In a vast majority of cases, business owners will see better ROI (Return on Investment) from sales and marketing if their teams can focus on which consumers are the most interested in buying their company’s products. If you know exactly where these consumers are on the customer journey, you will be able to generate more revenue with fewer leads.

So how can this be done? Through lead qualification strategies, of course! The best way to sort through your leads for potential customers is to put them into three categories. These categories are marketing qualified leads, sales accepted leads, and sales qualified leads.

Let’s break down what these terms mean and the handoff between marketing and sales.

What is Lead Qualification?

Lead qualification is the process of putting a prospect into different categories, mainly as a consumer who has been contacted by and connected with your sales and marketing teams. Such leads would be further along in the customer journey than leads who, say, have just signed up for an email newsletter or clicked on a banner ad.
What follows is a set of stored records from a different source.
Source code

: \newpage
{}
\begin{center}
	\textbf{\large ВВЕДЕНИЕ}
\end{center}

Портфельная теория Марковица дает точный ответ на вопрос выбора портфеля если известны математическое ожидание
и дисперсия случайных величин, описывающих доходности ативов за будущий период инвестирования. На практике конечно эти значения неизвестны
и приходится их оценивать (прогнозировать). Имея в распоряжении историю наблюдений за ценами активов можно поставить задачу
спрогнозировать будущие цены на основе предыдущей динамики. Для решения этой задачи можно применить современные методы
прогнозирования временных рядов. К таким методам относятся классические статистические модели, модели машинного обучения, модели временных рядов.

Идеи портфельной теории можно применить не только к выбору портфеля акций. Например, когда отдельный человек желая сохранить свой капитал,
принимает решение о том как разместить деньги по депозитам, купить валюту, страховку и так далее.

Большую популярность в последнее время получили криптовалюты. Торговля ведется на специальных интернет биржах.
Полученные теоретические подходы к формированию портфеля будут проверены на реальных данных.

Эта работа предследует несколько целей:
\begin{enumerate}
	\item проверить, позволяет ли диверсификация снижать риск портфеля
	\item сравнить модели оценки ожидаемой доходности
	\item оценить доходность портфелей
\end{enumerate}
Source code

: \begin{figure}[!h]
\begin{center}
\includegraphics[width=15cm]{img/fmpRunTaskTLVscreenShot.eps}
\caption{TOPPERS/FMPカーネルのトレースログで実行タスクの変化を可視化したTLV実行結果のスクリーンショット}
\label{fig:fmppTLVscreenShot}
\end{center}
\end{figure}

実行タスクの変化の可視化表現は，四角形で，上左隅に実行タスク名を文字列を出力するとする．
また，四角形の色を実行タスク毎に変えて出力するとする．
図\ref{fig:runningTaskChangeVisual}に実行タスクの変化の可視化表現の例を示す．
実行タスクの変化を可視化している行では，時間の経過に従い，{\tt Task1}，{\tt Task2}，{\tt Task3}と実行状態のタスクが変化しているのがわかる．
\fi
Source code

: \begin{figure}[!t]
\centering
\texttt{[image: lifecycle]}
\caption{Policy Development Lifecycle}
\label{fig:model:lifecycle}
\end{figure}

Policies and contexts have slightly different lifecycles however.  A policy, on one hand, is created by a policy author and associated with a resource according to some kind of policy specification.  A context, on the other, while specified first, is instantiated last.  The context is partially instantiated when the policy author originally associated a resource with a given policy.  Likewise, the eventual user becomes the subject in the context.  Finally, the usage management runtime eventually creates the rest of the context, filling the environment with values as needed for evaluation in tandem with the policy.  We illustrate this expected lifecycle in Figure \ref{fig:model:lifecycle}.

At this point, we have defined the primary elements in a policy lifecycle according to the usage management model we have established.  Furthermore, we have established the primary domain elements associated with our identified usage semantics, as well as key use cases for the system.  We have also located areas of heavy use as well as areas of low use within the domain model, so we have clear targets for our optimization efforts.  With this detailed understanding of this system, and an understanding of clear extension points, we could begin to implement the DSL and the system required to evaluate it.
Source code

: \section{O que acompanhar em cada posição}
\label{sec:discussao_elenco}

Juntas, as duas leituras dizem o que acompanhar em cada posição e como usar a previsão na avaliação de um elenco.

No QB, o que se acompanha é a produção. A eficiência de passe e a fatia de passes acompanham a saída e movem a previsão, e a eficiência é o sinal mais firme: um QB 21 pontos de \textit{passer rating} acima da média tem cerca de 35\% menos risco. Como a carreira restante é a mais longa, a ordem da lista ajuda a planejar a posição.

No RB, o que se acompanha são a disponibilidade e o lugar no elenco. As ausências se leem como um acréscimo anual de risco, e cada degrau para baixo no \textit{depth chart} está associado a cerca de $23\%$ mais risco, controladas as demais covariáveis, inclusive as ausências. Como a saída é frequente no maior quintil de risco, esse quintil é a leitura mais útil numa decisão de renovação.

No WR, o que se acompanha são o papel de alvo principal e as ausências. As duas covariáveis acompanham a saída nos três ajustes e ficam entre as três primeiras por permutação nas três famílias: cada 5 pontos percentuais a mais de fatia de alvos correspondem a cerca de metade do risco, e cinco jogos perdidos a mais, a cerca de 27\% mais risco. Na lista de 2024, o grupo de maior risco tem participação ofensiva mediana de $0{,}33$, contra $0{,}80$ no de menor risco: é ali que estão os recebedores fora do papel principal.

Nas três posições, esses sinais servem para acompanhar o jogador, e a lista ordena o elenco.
Lead generation funnels typically follow a very specific pattern that will change depending on the business in question. However, it can be broken down into different layers that are common across most businesses and industries:

  1. Engagement: These can include search engines, webinars, blogs, ads, social media posts, printed or physical advertisements, mail, trade shows, etc.
  2. Acquisition: This is the art of acquiring an email address (Either via a content upgrade, contest, newsletter signup, or some other form of gated content)
  3. Nurture: Generally, via email, but can be anonymously done with display advertisements and cooking users.
  4. Conversion: This is a general bucket which in this blog post we breakdown the handoff between sales and marketing
    1. Marketing qualified leads
    2. Sales accepted leads
    3. Sales qualified leads
    4. The actual customer conversion.

What is a Marketing Qualified Lead?

A marketing qualified lead (or MQL) is a consumer who is way more likely to make a purchase than a normal lead. A “normal” lead could refer to someone who viewed your business’s website or submitted a question to customer service.  In many cases, those actions do not indicate that they are very interested in making a purchase. A MQL isn’t quite ready to buy. They need a bit more interaction before your sales team tries to make contact.

An MQL may be someone who has requested specific information or guides, signed up via a landing page for free content, or has viewed your product pricing page.
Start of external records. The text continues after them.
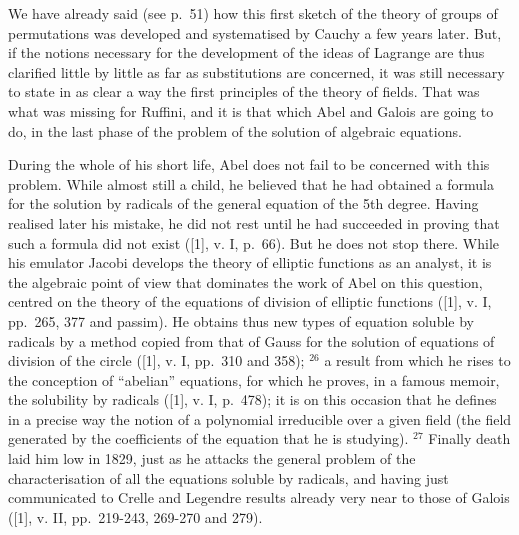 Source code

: We have already said (see p.~51) how this first sketch of the theory of groups of permutations was developed and systematised by Cauchy a few years later. But, if the notions necessary for the development of the ideas of Lagrange are thus clarified little by little as far as substitutions are concerned, it was still necessary to state in as clear a way the first principles of the theory of fields. That was what was missing for Ruffini, and it is that which Abel and Galois are going to do, in the last phase of the problem of the solution of algebraic equations.

During the whole of his short life, Abel does not fail to be concerned with this problem. While almost still a child, he believed that he had obtained a formula for the solution by radicals of the general equation of the 5th degree. Having realised later his mistake, he did not rest until he had succeeded in proving that such a formula did not exist ({[}1{]}, v. I, p.~66). But he does not stop there. While his emulator Jacobi develops the theory of elliptic functions as an analyst, it is the algebraic point of view that dominates the work of Abel on this question, centred on the theory of the equations of division of elliptic functions ({[}1{]}, v. I, pp.~265, 377 and passim). He obtains thus new types of equation soluble by radicals by a method copied from that of Gauss for the solution of equations of division of the circle ({[}1{]}, v. I, pp.~310 and 358); \(^{26}\) a result from which he rises to the conception of ``abelian'' equations, for which he proves, in a famous memoir, the solubility by radicals ({[}1{]}, v. I, p.~478); it is on this occasion that he defines in a precise way the notion of a polynomial irreducible over a given field (the field generated by the coefficients of the equation that he is studying). \(^{27}\) Finally death laid him low in 1829, just as he attacks the general problem of the characterisation of all the equations soluble by radicals, and having just communicated to Crelle and Legendre results already very near to those of Galois ({[}1{]}, v. II, pp.~219-243, 269-270 and 279).

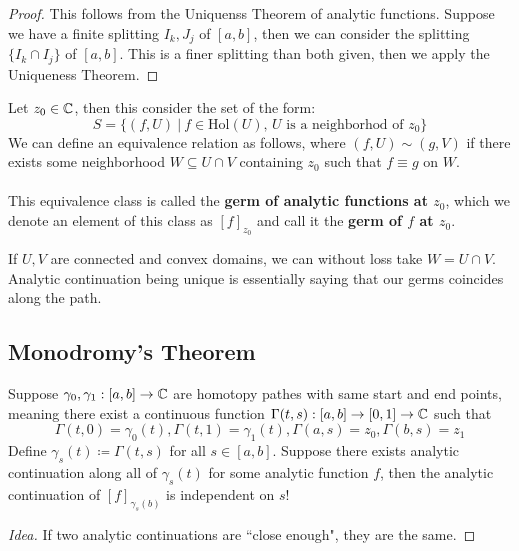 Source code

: \begin{proof}
    This follows from the Uniquenss Theorem of analytic functions. Suppose we have a finite splitting ${I_k}, {J_j}$ of $[a, b]$, then we can consider the splitting $\{I_k \cap I_j\}$ of $[a, b]$. This is a finer splitting than both given, then we apply the Uniqueness Theorem.
\end{proof}

\begin{definition}
    Let $z_0 \in \mathbb{C}$, then this consider the set of the form:
    \[S = \{(f, U)\ |\ \text{$f \in \text{Hol}(U)$, $U$ is a neighborhod of $z_0$}\}\]
    We can define an equivalence relation as follows, where $(f, U) \sim (g, V)$ if there exists some neighborhood $W \subseteq U \cap V$ containing $z_0$ such that $f \equiv g$ on $W$.\\\\
    This equivalence class is called the \textbf{germ of analytic functions at $z_0$}, which we denote an element of this class as $[f]_{z_0}$ and call it the \textbf{germ of $f$ at $z_0$}.
\end{definition}

\begin{remark}
    If $U, V$ are connected and convex domains, we can without loss take $W = U \cap V$. Analytic continuation being unique is essentially saying that our germs coincides along the path.
\end{remark}

\subsection{Monodromy's Theorem}
\begin{theorem}
    Suppose $\gamma_0, \gamma_1: [a, b] \to \mathbb{C}$ are homotopy pathes with same start and end points, meaning there exist a continuous function $\Gamma(t, s): [a, b] \to [0, 1] \to \mathbb{C}$ such that
    \[\Gamma(t, 0) = \gamma_0(t), \Gamma(t, 1) = \gamma_1(t), \Gamma(a, s) = z_0, \Gamma(b, s) = z_1\]
    Define $\gamma_s(t) \coloneqq \Gamma(t, s)$ for all $s \in [a, b]$. Suppose there exists analytic continuation along all of $\gamma_s(t)$ for some analytic function $f$, then the analytic continuation of $[f]_{\gamma_s(b)}$ is independent on $s$!
\end{theorem}

\begin{proof}[Idea]
    If two analytic continuations are ``close enough", they are the same.
\end{proof}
What is a Sales Accepted Lead?

A sales accepted lead (or SAL) is the spot where the first handoff happens between the marketing and the sales sides of your business. Essentially, the SAL is the “glue” that holds marketing and sales together when it comes to lead generation. This step also acts as a feedback spot where the sales team can help inform marketers on lead quality. It’s important for the sales and marketing teams to work together and have a steady collaborative plan in place when the consumer has arrived at this spot on the customer journey.

What is a Sales Qualified Lead?

A sales qualified lead (or SQL) is a lead who has shown significant interest in your product or service. One would be able to tell because these leads are asking a lot of specific questions. They want to speak to a representative and are waiting for that call. At this point, it’s up to your sales team to figure out how to effectively convert them into a paying (and possibly recurring) customer. This is the last stop on the lead generation funnel before the user ideally becomes a customer.
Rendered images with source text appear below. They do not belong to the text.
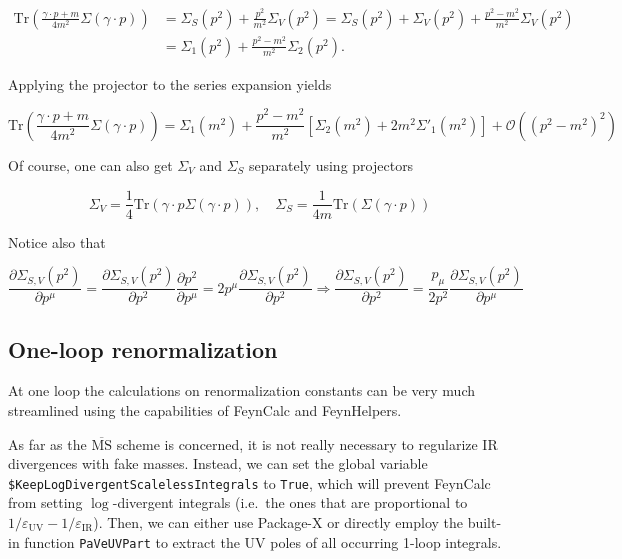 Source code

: \documentclass[../FeynCalcManual.tex]{subfiles}
\begin{document}
\begin{align*}
\mathrm{Tr} \left( \frac{\gamma \cdot p+m}{4m^2} \Sigma (\gamma \cdot p) \right ) & = \Sigma_S (p^2) + \frac{p^2}{m^2} \Sigma_V(p^2) = \Sigma_S (p^2) + \Sigma_V(p^2) + \frac{p^2-m^2}{m^2} \Sigma_V(p^2) \\
    &  = \Sigma_1 (p^2) + \frac{p^2-m^2}{m^2} \Sigma_2(p^2).
\end{align*}

Applying the projector to the series expansion yields

\begin{equation}
    \mathrm{Tr} \left( \frac{\gamma \cdot p+m}{4m^2} \Sigma (\gamma \cdot p) \right )  = \Sigma_1(m^2) +
    \frac{p^2-m^2}{m^2}  \left [ \Sigma_2(m^2) + 2 m^2 \Sigma'_1 (m^2)  \right ] + \mathcal{O}((p^2 -m^2)^2)
\end{equation}

Of course, one can also get \(\Sigma_V\) and \(\Sigma_S\) separately
using projectors

\begin{equation}
\Sigma_V = \frac{1}{4} \mathrm{Tr}(\gamma \cdot p \Sigma (\gamma \cdot p)), \quad \Sigma_S = \frac{1}{4 m} \mathrm{Tr}(\Sigma (\gamma \cdot p))
\end{equation}

Notice also that

\begin{equation}
 \frac{\partial \Sigma_{S,V}(p^2)}{\partial p^\mu} = \frac{\partial \Sigma_{S,V}(p^2)}{\partial p^2} \frac{\partial p^2}{\partial p^\mu} = 2 p^\mu \frac{\partial \Sigma_{S,V}(p^2)}{\partial p^2} \Rightarrow 
  \frac{\partial \Sigma_{S,V}(p^2)}{\partial p^2} = \frac{p_\mu}{2 p^2 } \frac{\partial \Sigma_{S,V}(p^2)}{\partial p^\mu}
\end{equation}

\subsection{One-loop renormalization}\label{one-loop-renormalization}

At one loop the calculations on renormalization constants can be very
much streamlined using the capabilities of FeynCalc and FeynHelpers.

As far as the \(\overline{\textrm{MS}}\) scheme is concerned, it is not
really necessary to regularize IR divergences with fake masses. Instead,
we can set the global variable
\texttt{\$KeepLogDivergentScalelessIntegrals} to \texttt{True}, which
will prevent FeynCalc from setting \(\log\)-divergent integrals
(i.e.~the ones that are proportional to
\(1/\varepsilon_{\textrm{UV}} - 1/\varepsilon_{\textrm{IR}}\)). Then, we
can either use Package-X or directly employ the built-in function
\texttt{PaVeUVPart} to extract the UV poles of all occurring 1-loop
integrals.
\end{document}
So the difference between a sales accepted lead vs sales qualified lead is the qualification by your sales team.

Why Do All of These Lead Types Matter?

Each type of lead is important in that they all must be treated differently to get to an end goal– a sale. Knowing where your leads are in the purchasing process could make the difference in landing the sale. The right piece of content, the right helpful hint, or the well-timed call are all going to be based on knowing where your prospects are in the buyers’ journey. Most CRMs allow you to track users through this process.  The CRM can even provide automated ways of helping prospects along in their journey.  HubSpot is one of the most popular platforms and does this really well.

You can do so much better at picking up your conversion rate by leveraging lead qualification to organize your leads. You might be surprised at how your ROI changes when you take this kind of approach.